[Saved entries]
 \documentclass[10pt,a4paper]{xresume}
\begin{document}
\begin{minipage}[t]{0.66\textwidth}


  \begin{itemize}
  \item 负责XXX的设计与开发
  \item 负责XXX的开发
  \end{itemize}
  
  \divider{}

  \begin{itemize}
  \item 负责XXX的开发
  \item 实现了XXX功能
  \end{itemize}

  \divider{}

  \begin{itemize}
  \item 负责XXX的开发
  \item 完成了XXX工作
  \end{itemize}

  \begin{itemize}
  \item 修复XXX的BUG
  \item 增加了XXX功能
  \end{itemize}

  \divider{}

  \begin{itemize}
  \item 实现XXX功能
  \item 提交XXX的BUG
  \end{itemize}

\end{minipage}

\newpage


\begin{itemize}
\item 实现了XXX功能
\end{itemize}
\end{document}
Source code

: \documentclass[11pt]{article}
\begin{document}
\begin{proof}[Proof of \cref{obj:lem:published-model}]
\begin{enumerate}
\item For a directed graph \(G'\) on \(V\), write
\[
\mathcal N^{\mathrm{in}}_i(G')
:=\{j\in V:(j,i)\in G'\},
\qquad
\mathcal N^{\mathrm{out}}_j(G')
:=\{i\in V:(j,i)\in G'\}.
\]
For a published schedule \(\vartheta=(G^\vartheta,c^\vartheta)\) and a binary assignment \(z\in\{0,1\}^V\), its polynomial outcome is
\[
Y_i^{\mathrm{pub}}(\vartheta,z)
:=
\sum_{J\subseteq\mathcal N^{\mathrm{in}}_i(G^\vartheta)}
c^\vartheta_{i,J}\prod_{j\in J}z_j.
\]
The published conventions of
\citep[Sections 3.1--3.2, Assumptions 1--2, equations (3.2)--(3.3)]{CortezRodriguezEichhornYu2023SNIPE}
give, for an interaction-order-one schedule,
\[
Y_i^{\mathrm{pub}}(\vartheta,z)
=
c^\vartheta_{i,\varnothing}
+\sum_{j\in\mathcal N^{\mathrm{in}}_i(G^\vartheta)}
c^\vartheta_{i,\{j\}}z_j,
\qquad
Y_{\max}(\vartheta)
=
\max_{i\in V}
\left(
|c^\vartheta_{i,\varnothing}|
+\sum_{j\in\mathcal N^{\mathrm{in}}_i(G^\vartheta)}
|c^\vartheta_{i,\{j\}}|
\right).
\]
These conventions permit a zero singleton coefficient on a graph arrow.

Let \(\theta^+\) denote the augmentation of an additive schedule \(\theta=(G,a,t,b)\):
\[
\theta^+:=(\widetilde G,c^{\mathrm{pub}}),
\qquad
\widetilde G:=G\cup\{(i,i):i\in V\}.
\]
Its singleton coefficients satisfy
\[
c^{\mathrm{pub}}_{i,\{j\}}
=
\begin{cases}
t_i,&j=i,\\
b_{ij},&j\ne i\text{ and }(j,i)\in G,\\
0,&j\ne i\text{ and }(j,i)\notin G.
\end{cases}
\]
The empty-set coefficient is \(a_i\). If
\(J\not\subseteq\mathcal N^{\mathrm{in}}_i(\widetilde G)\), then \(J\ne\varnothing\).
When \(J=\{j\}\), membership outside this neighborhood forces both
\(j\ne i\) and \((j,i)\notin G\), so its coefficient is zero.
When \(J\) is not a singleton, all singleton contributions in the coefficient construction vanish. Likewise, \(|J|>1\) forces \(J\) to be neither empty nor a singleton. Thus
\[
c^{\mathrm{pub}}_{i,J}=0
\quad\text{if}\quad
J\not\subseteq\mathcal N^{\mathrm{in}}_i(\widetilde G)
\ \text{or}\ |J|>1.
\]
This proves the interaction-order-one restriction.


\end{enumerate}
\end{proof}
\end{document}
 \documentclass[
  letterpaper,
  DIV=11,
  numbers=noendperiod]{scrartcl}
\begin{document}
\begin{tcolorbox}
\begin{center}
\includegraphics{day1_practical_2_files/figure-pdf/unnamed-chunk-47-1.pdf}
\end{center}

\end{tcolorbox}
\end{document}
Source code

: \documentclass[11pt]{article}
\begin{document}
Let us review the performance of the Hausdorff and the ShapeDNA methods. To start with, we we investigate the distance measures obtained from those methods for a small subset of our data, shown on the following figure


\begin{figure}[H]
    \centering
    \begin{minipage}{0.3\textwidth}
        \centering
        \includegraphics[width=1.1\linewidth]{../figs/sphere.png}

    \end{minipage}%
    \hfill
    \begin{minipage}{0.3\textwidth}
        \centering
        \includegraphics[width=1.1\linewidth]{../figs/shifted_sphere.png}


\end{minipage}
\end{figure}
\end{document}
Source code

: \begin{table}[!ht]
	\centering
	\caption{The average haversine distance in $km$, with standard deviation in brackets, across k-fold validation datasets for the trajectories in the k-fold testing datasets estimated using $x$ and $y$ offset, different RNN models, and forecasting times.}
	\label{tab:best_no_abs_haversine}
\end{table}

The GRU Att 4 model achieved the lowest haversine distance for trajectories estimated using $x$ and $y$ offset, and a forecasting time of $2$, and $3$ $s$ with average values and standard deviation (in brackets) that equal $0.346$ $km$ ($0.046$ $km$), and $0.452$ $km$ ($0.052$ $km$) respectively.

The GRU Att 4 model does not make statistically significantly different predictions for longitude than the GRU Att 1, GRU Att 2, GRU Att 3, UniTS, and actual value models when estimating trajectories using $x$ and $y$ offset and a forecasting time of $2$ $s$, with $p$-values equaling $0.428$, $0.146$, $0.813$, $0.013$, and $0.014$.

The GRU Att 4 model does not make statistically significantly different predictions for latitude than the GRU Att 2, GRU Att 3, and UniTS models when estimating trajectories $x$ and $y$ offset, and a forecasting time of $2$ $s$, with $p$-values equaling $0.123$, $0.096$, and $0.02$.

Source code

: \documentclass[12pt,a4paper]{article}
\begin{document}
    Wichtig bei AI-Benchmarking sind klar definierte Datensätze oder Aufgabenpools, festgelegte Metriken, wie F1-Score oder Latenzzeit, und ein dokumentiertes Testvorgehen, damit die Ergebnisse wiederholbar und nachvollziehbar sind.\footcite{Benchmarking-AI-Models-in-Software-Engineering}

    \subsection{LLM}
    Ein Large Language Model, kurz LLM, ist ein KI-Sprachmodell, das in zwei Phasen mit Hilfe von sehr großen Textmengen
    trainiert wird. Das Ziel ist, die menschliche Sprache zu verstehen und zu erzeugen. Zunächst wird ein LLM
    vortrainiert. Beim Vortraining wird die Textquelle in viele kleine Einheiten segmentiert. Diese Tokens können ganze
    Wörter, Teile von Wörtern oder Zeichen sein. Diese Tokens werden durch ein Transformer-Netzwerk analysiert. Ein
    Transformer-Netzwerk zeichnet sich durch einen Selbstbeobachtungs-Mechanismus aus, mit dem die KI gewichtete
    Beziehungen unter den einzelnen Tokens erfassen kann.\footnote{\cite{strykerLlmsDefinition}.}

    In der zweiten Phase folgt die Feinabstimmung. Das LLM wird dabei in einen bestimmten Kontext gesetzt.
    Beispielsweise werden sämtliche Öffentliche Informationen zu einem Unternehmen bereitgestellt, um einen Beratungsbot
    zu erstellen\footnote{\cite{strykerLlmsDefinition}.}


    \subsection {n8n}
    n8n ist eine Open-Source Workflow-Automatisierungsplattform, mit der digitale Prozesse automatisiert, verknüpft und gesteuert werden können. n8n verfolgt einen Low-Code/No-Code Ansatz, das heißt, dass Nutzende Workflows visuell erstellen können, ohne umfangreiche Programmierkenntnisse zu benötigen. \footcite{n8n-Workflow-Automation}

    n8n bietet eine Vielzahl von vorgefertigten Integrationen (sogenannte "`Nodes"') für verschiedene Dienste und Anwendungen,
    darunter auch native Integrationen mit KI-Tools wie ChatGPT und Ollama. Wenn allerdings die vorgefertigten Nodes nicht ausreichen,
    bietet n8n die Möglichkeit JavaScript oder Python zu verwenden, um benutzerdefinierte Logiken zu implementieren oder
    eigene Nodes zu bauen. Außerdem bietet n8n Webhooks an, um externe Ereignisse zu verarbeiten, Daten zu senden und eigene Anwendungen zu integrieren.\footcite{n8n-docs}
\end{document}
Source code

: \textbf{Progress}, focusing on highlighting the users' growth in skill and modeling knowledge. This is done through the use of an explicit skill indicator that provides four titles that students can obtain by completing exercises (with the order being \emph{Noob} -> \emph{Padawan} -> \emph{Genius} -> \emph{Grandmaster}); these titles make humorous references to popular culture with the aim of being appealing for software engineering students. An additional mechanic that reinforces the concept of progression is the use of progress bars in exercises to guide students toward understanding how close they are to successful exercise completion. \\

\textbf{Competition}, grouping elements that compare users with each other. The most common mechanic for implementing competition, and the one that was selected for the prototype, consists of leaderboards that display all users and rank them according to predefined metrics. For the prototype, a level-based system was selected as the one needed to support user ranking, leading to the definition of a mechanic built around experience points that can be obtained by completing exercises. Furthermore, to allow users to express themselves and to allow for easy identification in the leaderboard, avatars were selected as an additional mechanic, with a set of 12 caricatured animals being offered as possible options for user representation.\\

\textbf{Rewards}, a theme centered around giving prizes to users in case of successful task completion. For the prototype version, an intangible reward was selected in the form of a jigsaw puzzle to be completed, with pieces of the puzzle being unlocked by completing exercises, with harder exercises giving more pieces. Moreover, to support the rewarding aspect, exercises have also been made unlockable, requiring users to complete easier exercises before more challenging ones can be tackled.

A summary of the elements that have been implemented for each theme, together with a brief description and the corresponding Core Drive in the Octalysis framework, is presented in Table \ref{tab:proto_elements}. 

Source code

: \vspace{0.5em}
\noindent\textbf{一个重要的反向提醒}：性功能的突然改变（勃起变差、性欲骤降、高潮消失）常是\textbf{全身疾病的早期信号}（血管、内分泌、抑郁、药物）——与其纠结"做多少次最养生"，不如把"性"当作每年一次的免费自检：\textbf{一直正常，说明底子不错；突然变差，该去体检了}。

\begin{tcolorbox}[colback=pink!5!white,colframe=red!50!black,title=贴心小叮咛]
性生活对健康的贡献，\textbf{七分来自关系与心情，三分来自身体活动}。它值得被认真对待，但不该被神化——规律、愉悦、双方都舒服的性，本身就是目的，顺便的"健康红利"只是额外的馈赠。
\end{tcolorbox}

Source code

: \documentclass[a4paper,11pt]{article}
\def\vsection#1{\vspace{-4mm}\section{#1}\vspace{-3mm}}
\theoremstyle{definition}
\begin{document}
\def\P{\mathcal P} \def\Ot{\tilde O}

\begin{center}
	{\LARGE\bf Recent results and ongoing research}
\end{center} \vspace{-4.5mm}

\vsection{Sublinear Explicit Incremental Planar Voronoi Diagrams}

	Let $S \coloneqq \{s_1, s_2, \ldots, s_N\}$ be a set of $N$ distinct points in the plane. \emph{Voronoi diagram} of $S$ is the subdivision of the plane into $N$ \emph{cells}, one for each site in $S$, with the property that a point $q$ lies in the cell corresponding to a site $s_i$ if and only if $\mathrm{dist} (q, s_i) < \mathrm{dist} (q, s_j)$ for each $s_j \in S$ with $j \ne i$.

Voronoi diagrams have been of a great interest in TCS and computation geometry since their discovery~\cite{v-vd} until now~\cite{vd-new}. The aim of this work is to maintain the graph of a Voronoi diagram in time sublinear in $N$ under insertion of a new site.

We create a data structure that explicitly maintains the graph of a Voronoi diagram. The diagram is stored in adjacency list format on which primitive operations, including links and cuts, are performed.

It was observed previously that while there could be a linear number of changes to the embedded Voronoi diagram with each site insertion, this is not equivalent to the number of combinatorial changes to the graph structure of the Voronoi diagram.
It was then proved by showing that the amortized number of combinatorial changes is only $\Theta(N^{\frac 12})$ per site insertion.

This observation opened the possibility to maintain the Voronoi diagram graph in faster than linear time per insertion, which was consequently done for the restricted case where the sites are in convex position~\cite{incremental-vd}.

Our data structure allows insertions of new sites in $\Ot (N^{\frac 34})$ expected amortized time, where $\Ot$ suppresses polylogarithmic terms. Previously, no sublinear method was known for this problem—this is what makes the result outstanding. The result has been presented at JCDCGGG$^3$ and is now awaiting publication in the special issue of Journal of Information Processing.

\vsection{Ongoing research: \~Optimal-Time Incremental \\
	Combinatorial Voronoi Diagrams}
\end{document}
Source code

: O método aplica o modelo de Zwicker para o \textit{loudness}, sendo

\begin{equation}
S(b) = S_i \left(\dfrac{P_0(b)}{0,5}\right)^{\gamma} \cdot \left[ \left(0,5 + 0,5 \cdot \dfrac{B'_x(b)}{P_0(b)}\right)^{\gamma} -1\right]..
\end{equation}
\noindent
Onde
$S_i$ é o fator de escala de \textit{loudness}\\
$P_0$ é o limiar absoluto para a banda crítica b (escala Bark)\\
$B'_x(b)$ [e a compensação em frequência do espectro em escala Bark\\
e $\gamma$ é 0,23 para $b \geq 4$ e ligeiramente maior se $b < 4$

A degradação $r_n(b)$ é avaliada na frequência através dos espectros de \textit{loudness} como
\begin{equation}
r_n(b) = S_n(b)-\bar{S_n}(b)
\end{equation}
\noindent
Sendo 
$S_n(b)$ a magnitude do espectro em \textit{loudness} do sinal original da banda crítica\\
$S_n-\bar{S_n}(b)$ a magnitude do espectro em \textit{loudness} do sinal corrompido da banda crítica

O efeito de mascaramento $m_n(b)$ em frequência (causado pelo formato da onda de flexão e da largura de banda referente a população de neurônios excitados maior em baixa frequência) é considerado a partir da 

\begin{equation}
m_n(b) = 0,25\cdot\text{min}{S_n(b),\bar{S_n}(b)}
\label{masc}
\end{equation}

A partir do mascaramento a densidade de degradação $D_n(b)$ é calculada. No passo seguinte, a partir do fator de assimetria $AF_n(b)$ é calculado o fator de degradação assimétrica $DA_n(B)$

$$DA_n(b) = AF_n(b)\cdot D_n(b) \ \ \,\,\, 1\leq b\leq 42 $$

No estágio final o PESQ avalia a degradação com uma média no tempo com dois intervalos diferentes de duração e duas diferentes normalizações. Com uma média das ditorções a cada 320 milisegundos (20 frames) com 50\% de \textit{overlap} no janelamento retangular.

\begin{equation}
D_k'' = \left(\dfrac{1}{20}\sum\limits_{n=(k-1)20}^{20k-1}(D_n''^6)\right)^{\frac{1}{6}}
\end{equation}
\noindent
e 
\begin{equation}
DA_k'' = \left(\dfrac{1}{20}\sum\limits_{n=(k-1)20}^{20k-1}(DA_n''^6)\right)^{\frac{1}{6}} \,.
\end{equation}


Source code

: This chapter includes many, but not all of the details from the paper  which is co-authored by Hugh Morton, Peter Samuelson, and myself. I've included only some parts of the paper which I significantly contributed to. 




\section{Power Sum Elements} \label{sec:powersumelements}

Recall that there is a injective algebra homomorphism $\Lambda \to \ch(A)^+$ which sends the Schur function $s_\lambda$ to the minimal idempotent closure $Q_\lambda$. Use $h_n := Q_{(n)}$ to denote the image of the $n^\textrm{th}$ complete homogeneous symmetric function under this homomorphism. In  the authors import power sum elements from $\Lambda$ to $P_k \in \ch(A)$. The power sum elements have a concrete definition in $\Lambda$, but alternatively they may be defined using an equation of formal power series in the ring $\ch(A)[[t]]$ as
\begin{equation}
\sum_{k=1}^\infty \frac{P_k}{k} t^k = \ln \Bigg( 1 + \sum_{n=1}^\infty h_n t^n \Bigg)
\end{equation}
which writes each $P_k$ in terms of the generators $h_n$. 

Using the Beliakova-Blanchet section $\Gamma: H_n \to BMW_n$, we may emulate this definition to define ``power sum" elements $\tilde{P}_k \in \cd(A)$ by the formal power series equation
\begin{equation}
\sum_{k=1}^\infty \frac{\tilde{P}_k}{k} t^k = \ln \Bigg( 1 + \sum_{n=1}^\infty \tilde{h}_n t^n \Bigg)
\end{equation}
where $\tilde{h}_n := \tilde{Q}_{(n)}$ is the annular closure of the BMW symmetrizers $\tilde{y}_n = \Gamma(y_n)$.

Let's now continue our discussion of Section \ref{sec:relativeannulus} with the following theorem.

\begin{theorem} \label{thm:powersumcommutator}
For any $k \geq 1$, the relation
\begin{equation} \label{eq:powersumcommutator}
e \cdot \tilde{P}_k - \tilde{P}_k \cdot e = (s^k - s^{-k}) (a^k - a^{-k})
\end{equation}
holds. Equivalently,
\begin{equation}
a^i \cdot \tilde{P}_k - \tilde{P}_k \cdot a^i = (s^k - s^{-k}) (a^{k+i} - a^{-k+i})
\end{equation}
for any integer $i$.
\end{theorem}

> Task brief: In the records above, find each line that holds the word "schedule"; copy all such lines.

> Result of the exercise:
For a published schedule \(\vartheta=(G^\vartheta,c^\vartheta)\) and a binary assignment \(z\in\{0,1\}^V\), its polynomial outcome is
give, for an interaction-order-one schedule,
Let \(\theta^+\) denote the augmentation of an additive schedule \(\theta=(G,a,t,b)\):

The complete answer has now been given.